╭─ Task data
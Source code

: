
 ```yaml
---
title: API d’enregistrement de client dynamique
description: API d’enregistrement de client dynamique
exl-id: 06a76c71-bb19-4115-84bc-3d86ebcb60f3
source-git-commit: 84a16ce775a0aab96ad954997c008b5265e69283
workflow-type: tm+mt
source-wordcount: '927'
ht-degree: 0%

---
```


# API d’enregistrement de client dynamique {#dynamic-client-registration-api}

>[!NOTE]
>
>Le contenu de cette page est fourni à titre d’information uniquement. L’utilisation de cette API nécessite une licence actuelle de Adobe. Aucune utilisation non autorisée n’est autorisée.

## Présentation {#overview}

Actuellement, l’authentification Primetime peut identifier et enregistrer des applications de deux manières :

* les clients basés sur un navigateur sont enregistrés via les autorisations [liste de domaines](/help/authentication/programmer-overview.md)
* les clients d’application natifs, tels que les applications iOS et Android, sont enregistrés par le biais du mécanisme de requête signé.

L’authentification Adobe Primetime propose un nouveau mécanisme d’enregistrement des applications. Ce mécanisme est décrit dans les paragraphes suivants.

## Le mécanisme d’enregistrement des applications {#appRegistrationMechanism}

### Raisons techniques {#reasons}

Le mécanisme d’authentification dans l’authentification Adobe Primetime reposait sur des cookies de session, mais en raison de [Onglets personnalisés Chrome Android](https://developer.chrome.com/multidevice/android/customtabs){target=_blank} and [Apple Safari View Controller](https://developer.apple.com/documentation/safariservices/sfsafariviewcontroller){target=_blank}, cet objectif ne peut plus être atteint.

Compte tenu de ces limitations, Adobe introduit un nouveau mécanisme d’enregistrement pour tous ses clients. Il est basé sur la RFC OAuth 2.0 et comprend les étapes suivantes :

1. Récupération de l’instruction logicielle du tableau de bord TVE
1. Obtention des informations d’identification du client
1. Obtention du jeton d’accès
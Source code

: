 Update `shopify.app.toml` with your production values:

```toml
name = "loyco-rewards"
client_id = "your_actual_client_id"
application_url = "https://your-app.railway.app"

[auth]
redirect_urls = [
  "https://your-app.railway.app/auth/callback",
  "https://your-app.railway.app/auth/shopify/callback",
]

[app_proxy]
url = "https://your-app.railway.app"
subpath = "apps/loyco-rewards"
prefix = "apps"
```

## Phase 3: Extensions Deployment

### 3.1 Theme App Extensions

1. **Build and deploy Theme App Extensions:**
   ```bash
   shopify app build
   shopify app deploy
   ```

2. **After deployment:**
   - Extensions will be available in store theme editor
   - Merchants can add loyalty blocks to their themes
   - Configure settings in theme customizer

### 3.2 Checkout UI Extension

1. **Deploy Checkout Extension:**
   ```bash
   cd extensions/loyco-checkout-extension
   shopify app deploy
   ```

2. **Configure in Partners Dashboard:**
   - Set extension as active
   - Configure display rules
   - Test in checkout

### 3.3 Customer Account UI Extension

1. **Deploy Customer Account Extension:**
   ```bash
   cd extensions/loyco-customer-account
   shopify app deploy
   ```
╰─
▶ Task statement
Look through the data above and return each line where the string "rewards" occurs.

▶ Answer below
name = "loyco-rewards"
subpath = "apps/loyco-rewards"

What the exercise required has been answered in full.